Collection entries:
==============================

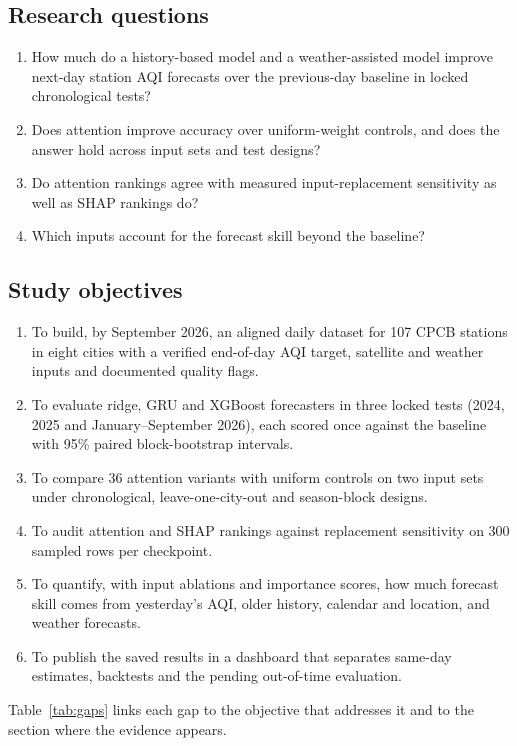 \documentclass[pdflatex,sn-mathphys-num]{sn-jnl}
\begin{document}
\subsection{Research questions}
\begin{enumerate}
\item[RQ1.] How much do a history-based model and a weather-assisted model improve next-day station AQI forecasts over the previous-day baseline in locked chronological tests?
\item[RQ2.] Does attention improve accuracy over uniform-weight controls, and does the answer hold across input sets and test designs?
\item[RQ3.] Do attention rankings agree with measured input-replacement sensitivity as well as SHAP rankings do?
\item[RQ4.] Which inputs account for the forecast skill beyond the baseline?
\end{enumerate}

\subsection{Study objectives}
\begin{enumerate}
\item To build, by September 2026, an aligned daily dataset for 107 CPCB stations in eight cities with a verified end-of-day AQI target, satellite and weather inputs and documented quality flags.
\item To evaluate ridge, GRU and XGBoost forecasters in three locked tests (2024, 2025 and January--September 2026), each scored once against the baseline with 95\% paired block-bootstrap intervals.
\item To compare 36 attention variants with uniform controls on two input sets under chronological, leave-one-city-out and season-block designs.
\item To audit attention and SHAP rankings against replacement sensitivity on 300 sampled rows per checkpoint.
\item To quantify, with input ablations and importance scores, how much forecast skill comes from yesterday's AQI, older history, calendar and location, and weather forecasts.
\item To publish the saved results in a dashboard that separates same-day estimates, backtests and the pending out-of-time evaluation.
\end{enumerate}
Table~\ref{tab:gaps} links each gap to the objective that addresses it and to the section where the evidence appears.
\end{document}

==============================

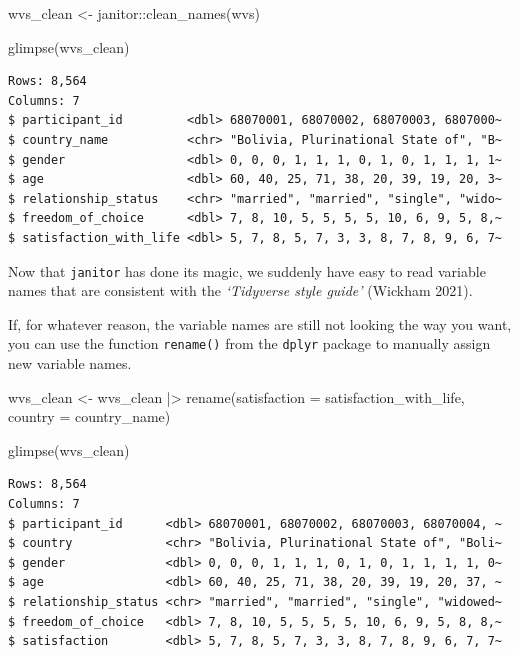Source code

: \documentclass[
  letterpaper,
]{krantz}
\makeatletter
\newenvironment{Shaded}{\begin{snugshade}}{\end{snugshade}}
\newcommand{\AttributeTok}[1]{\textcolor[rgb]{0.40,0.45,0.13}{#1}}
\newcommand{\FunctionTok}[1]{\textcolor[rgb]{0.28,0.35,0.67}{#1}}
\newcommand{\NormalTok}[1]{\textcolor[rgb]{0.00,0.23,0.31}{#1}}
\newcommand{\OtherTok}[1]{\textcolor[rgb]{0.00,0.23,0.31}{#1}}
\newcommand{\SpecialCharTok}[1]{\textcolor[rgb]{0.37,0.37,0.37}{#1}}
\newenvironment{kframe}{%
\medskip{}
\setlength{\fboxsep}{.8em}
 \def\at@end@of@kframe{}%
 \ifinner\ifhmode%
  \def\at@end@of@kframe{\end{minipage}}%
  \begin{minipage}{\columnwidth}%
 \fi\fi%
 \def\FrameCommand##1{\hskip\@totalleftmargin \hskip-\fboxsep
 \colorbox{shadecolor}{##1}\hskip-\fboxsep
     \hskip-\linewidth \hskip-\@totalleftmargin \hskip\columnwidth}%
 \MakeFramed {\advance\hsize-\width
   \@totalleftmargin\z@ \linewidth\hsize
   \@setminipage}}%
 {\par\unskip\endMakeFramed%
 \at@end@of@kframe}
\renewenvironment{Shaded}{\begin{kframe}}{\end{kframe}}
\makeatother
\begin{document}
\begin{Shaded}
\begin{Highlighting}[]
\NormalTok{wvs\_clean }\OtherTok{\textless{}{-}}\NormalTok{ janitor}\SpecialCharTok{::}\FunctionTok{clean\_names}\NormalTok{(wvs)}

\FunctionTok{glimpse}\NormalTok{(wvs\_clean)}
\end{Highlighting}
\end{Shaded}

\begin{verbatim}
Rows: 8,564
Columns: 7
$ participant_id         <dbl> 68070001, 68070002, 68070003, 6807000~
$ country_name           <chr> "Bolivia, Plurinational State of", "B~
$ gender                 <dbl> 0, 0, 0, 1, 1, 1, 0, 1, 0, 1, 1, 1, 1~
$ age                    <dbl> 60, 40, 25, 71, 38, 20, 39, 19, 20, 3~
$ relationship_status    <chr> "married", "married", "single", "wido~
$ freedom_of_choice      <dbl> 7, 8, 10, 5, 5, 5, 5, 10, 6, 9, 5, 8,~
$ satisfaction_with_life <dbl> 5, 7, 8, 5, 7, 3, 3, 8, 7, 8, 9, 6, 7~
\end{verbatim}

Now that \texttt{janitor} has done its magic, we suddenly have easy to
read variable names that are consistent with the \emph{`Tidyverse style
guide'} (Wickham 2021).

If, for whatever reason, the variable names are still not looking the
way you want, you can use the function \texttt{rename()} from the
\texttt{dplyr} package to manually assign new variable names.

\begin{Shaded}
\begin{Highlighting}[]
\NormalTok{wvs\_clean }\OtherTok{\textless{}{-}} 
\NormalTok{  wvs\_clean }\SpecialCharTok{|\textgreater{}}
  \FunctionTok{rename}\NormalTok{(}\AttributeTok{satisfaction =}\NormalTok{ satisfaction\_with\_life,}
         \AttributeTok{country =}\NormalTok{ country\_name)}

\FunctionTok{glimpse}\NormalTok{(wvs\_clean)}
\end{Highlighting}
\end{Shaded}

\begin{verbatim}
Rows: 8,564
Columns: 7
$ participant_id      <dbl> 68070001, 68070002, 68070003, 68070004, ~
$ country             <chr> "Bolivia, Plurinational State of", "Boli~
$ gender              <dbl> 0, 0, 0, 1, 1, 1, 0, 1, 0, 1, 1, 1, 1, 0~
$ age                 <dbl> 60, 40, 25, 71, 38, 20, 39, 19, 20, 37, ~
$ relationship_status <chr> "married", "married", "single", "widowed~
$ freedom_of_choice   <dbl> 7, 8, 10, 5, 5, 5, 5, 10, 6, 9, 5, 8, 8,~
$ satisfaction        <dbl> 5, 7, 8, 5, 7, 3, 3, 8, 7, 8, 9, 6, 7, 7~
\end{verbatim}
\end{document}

==============================

- **Task details**
Copy out, in full, each line above that has the word "controls" in it.

- **Exercise output**
\item[RQ2.] Does attention improve accuracy over uniform-weight controls, and does the answer hold across input sets and test designs?
\item To compare 36 attention variants with uniform controls on two input sets under chronological, leave-one-city-out and season-block designs.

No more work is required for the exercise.